## What the task requires:
The required result is every line of the records that includes "msftPlusSbuxDailyPrices".

[Records drawn from a dataset]

= Beginning of Section =

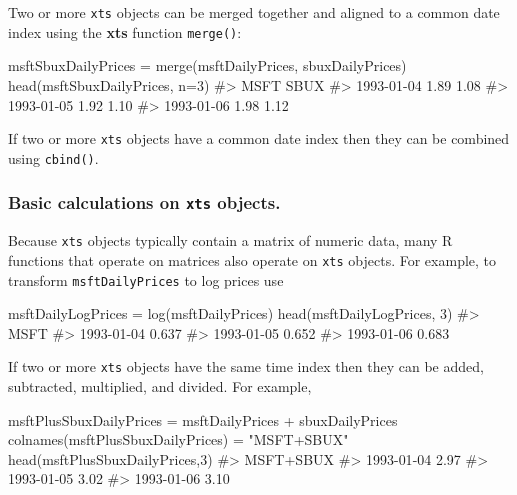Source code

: \documentclass[
  letterpaper,
  DIV=11,
  numbers=noendperiod]{scrreprt}
\newenvironment{Shaded}{\begin{snugshade}}{\end{snugshade}}
\newcommand{\AttributeTok}[1]{\textcolor[rgb]{0.40,0.45,0.13}{#1}}
\newcommand{\CommentTok}[1]{\textcolor[rgb]{0.37,0.37,0.37}{#1}}
\newcommand{\DecValTok}[1]{\textcolor[rgb]{0.68,0.00,0.00}{#1}}
\newcommand{\FunctionTok}[1]{\textcolor[rgb]{0.28,0.35,0.67}{#1}}
\newcommand{\NormalTok}[1]{\textcolor[rgb]{0.00,0.23,0.31}{#1}}
\newcommand{\OtherTok}[1]{\textcolor[rgb]{0.00,0.23,0.31}{#1}}
\newcommand{\SpecialCharTok}[1]{\textcolor[rgb]{0.37,0.37,0.37}{#1}}
\newcommand{\StringTok}[1]{\textcolor[rgb]{0.13,0.47,0.30}{#1}}
\theoremstyle{definition}
\theoremstyle{definition}
\theoremstyle{remark}
\begin{document}
Two or more \texttt{xts} objects can be merged together and aligned to a
common date index using the \textbf{xts} function \texttt{merge()}:

\begin{Shaded}
\begin{Highlighting}[]
\NormalTok{msftSbuxDailyPrices }\OtherTok{=} \FunctionTok{merge}\NormalTok{(msftDailyPrices, sbuxDailyPrices) }
\FunctionTok{head}\NormalTok{(msftSbuxDailyPrices, }\AttributeTok{n=}\DecValTok{3}\NormalTok{)}
\CommentTok{\#\textgreater{}            MSFT SBUX}
\CommentTok{\#\textgreater{} 1993{-}01{-}04 1.89 1.08}
\CommentTok{\#\textgreater{} 1993{-}01{-}05 1.92 1.10}
\CommentTok{\#\textgreater{} 1993{-}01{-}06 1.98 1.12}
\end{Highlighting}
\end{Shaded}

If two or more \texttt{xts} objects have a common date index then they
can be combined using \texttt{cbind()}.

\hypertarget{basic-calculations-on-xts-objects.}{%
\subsubsection{\texorpdfstring{Basic calculations on \texttt{xts}
objects.}{Basic calculations on xts objects.}}\label{basic-calculations-on-xts-objects.}}

Because \texttt{xts} objects typically contain a matrix of numeric data,
many R functions that operate on matrices also operate on \texttt{xts}
objects. For example, to transform \texttt{msftDailyPrices} to log
prices use

\begin{Shaded}
\begin{Highlighting}[]
\NormalTok{msftDailyLogPrices }\OtherTok{=} \FunctionTok{log}\NormalTok{(msftDailyPrices)}
\FunctionTok{head}\NormalTok{(msftDailyLogPrices, }\DecValTok{3}\NormalTok{)}
\CommentTok{\#\textgreater{}             MSFT}
\CommentTok{\#\textgreater{} 1993{-}01{-}04 0.637}
\CommentTok{\#\textgreater{} 1993{-}01{-}05 0.652}
\CommentTok{\#\textgreater{} 1993{-}01{-}06 0.683}
\end{Highlighting}
\end{Shaded}

If two or more \texttt{xts} objects have the same time index then they
can be added, subtracted, multiplied, and divided. For example,

\begin{Shaded}
\begin{Highlighting}[]
\NormalTok{msftPlusSbuxDailyPrices }\OtherTok{=}\NormalTok{ msftDailyPrices }\SpecialCharTok{+}\NormalTok{ sbuxDailyPrices}
\FunctionTok{colnames}\NormalTok{(msftPlusSbuxDailyPrices) }\OtherTok{=} \StringTok{"MSFT+SBUX"}
\FunctionTok{head}\NormalTok{(msftPlusSbuxDailyPrices,}\DecValTok{3}\NormalTok{)}
\CommentTok{\#\textgreater{}            MSFT+SBUX}
\CommentTok{\#\textgreater{} 1993{-}01{-}04      2.97}
\CommentTok{\#\textgreater{} 1993{-}01{-}05      3.02}
\CommentTok{\#\textgreater{} 1993{-}01{-}06      3.10}
\end{Highlighting}
\end{Shaded}
\end{document}
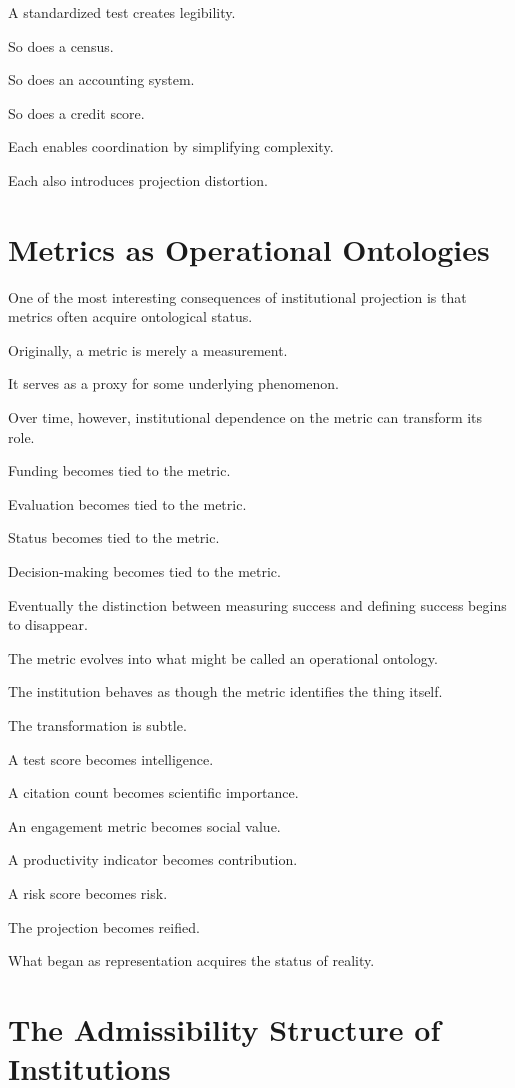 \documentclass[11pt,oneside,openany]{book}
\begin{document}
A standardized test creates legibility.

So does a census.

So does an accounting system.

So does a credit score.

Each enables coordination by simplifying complexity.

Each also introduces projection distortion.

\section{Metrics as Operational Ontologies}

One of the most interesting consequences of institutional projection is that metrics often acquire ontological status.

Originally, a metric is merely a measurement.

It serves as a proxy for some underlying phenomenon.

Over time, however, institutional dependence on the metric can transform its role.

Funding becomes tied to the metric.

Evaluation becomes tied to the metric.

Status becomes tied to the metric.

Decision-making becomes tied to the metric.

Eventually the distinction between measuring success and defining success begins to disappear.

The metric evolves into what might be called an operational ontology.

The institution behaves as though the metric identifies the thing itself.

The transformation is subtle.

A test score becomes intelligence.

A citation count becomes scientific importance.

An engagement metric becomes social value.

A productivity indicator becomes contribution.

A risk score becomes risk.

The projection becomes reified.

What began as representation acquires the status of reality.

\section{The Admissibility Structure of Institutions}
\end{document}
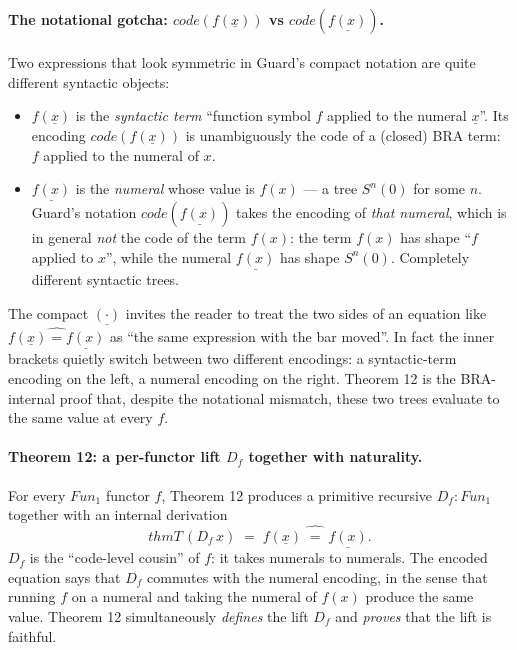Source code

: \documentclass[11pt]{article}
\begin{document}
\paragraph{The notational gotcha: $\mathit{code}(f(\underline{x}))$ vs $\mathit{code}(\underline{f(x)})$.}
Two expressions that look symmetric in Guard's compact notation are
quite different syntactic objects:
\begin{itemize}
  \item $f(\underline{x})$ is the \emph{syntactic term} ``function
        symbol $f$ applied to the numeral $\underline{x}$''.  Its
        encoding $\mathit{code}(f(\underline{x}))$ is unambiguously
        the code of a (closed) BRA term: $f$ applied to the numeral
        of $x$.
  \item $\underline{f(x)}$ is the \emph{numeral} whose value is $f(x)$
        --- a tree $S^n(0)$ for some $n$.  Guard's notation
        $\mathit{code}(\underline{f(x)})$ takes the encoding of
        \emph{that numeral}, which is in general \emph{not} the code
        of the term $f(x)$: the term $f(x)$ has shape ``$f$ applied
        to $x$'', while the numeral $\underline{f(x)}$ has shape
        $S^n(0)$.  Completely different syntactic trees.
\end{itemize}
The compact $\underline{(\cdot)}$ invites the reader to treat the two
sides of an equation like $\widehat{f(\underline{x}) = \underline{f(x)}}$
as ``the same expression with the bar moved''.  In fact the inner
brackets quietly switch between two different encodings: a
syntactic-term encoding on the left, a numeral encoding on the right.
Theorem 12 is the BRA-internal proof that, despite the notational
mismatch, these two trees evaluate to the same value at every $f$.

\paragraph{Theorem 12: a per-functor lift $D_f$ together with naturality.}
For every $\mathit{Fun}_1$ functor $f$, Theorem 12 produces a primitive
recursive $D_f : \mathit{Fun}_1$ together with an internal derivation
\[
  \mathit{thmT}\,(D_f\,x) \;=\; \widehat{f(\underline{x}) \;=\; \underline{f(x)}}.
\]
$D_f$ is the ``code-level cousin'' of $f$: it takes numerals to
numerals.  The encoded equation says that $D_f$ commutes with the
numeral encoding, in the sense that running $f$ on a numeral and taking
the numeral of $f(x)$ produce the same value.  Theorem 12 simultaneously
\emph{defines} the lift $D_f$ and \emph{proves} that the lift is faithful.
\end{document}
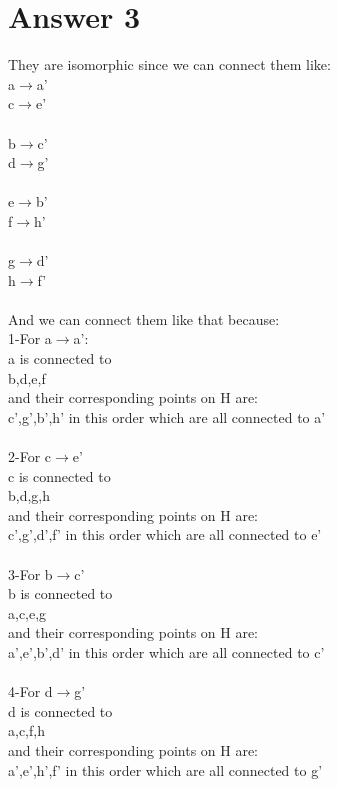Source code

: \documentclass[12pt]{article}
\begin{document}
\section*{Answer 3}	
They are isomorphic since we can connect them like:\\
a$\rightarrow$a’\\
c$\rightarrow$e’\\
\\
b$\rightarrow$c’\\
d$\rightarrow$g’\\
\\
e$\rightarrow$b’\\
f$\rightarrow$h’\\
\\
g$\rightarrow$d’\\
h$\rightarrow$f’\\
\\
And we can connect them like that because:\\
1-For a$\rightarrow$a’:\\
a is connected to\\
b,d,e,f\\
and their corresponding points on H are:\\
c’,g’,b’,h’ in this order which are all connected to a’\\
\\
2-For c$\rightarrow$e’\\
c is connected to\\
b,d,g,h\\
and their corresponding points on H are:\\
c’,g’,d’,f’ in this order which are all connected to e’\\
\\
3-For b$\rightarrow$c’\\
b is connected to\\
a,c,e,g\\
and their corresponding points on H are:\\
a’,e’,b’,d’ in this order which are all connected to c’\\
\\
4-For d$\rightarrow$g’\\
d is connected to\\
a,c,f,h\\
and their corresponding points on H are:\\
a’,e’,h’,f’ in this order which are all connected to g’\\
\\
\end{document}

= End of Section =

## Result of the task:
\NormalTok{msftPlusSbuxDailyPrices }\OtherTok{=}\NormalTok{ msftDailyPrices }\SpecialCharTok{+}\NormalTok{ sbuxDailyPrices}
\FunctionTok{colnames}\NormalTok{(msftPlusSbuxDailyPrices) }\OtherTok{=} \StringTok{"MSFT+SBUX"}
\FunctionTok{head}\NormalTok{(msftPlusSbuxDailyPrices,}\DecValTok{3}\NormalTok{)}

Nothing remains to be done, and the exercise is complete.